Recorded data Start Marker

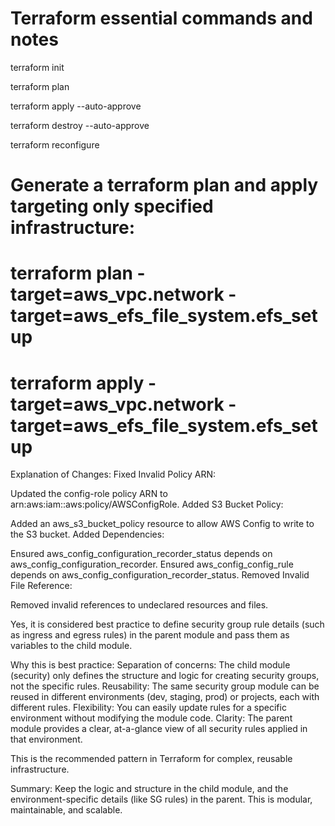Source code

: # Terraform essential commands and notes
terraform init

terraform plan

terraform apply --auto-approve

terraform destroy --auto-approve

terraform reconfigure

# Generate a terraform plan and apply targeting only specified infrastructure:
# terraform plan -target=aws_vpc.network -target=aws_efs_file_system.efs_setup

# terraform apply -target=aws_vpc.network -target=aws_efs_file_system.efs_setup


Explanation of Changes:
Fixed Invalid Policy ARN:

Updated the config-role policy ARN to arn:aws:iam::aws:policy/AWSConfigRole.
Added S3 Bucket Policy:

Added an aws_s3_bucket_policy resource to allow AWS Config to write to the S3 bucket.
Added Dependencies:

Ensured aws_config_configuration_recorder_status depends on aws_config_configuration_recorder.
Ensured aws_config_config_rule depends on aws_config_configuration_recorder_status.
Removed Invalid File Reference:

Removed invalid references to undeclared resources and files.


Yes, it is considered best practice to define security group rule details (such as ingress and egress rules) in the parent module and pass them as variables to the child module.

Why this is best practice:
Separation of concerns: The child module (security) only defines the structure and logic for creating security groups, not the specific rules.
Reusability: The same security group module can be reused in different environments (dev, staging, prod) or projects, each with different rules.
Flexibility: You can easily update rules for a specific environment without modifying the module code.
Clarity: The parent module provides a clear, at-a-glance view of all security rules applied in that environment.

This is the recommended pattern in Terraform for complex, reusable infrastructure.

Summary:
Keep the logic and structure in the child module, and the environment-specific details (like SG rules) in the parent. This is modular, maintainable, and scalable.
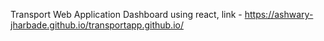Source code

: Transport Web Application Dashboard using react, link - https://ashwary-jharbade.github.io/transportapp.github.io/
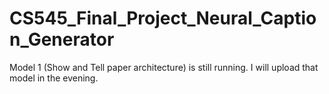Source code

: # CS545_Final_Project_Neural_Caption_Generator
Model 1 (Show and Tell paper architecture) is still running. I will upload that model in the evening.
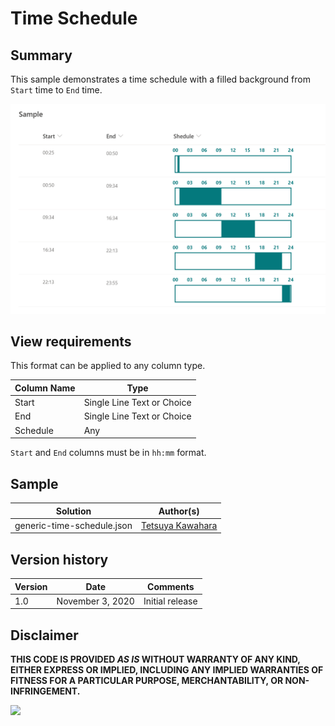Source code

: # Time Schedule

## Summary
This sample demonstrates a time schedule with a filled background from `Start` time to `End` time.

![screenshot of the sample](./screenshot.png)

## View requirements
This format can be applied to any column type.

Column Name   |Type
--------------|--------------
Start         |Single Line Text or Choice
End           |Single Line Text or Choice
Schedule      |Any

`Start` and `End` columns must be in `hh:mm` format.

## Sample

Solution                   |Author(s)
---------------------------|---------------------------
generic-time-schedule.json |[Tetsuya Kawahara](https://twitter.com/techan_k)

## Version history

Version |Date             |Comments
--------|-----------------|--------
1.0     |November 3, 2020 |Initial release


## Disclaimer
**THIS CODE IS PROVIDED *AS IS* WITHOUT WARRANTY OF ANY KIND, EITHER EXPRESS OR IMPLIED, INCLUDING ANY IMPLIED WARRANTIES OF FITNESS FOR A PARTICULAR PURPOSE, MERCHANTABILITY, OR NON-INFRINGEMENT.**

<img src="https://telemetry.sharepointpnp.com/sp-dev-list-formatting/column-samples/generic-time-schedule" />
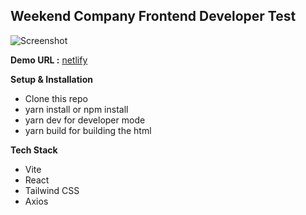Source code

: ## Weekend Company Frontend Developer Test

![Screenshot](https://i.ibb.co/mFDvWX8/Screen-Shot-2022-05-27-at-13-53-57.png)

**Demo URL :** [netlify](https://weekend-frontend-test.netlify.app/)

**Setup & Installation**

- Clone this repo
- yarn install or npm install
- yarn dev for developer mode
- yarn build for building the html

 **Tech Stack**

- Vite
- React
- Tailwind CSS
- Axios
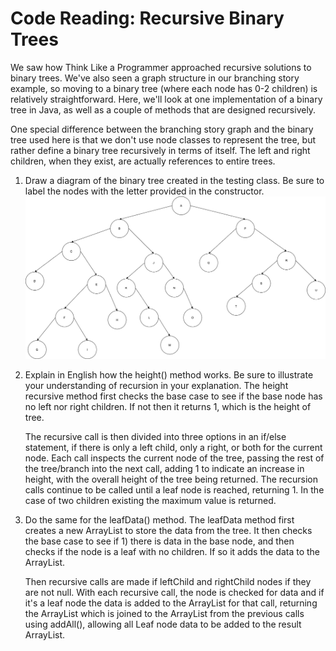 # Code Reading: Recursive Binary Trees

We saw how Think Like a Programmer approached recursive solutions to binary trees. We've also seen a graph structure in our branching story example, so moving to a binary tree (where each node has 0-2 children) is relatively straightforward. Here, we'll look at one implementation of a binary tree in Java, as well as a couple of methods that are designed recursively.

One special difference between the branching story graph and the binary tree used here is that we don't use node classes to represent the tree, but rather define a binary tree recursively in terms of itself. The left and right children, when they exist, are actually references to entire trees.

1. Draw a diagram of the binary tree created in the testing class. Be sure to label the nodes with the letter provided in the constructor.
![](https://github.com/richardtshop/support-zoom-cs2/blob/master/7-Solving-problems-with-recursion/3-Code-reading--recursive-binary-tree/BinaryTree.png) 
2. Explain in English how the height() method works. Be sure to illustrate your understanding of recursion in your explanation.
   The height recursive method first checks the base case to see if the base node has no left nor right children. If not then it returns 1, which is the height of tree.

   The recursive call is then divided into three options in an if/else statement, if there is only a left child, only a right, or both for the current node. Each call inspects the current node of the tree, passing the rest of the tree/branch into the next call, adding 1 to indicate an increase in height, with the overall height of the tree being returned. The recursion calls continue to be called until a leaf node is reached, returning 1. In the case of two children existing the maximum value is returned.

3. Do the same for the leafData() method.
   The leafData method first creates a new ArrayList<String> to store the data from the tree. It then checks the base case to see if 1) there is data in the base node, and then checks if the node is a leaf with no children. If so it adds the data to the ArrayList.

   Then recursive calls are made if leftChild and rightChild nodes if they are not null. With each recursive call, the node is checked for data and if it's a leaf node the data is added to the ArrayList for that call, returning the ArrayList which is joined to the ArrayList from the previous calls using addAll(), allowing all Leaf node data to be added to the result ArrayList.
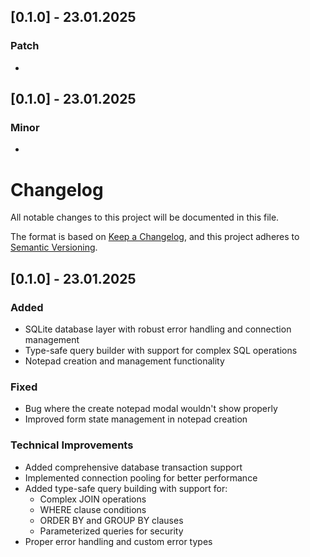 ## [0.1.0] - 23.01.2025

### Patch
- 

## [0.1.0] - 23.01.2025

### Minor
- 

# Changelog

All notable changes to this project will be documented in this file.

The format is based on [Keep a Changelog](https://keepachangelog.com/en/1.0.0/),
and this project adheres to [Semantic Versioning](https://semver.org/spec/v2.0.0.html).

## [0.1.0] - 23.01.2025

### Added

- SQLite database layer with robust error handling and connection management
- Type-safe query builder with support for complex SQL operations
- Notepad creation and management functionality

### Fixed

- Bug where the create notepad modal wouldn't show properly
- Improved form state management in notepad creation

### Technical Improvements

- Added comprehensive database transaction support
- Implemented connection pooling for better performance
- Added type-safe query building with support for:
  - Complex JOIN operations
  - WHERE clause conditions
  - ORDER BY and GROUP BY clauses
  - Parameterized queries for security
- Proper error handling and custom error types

Recorded data End Marker

Work item
Return only the lines running from the start of the entries above to the line that contains "Added S3 Bucket", inclusive, and omit every picture.

Solution
Source code

: # Terraform essential commands and notes
terraform init

terraform plan

terraform apply --auto-approve

terraform destroy --auto-approve

terraform reconfigure

# Generate a terraform plan and apply targeting only specified infrastructure:
# terraform plan -target=aws_vpc.network -target=aws_efs_file_system.efs_setup

# terraform apply -target=aws_vpc.network -target=aws_efs_file_system.efs_setup


Explanation of Changes:
Fixed Invalid Policy ARN:

Updated the config-role policy ARN to arn:aws:iam::aws:policy/AWSConfigRole.
Added S3 Bucket Policy:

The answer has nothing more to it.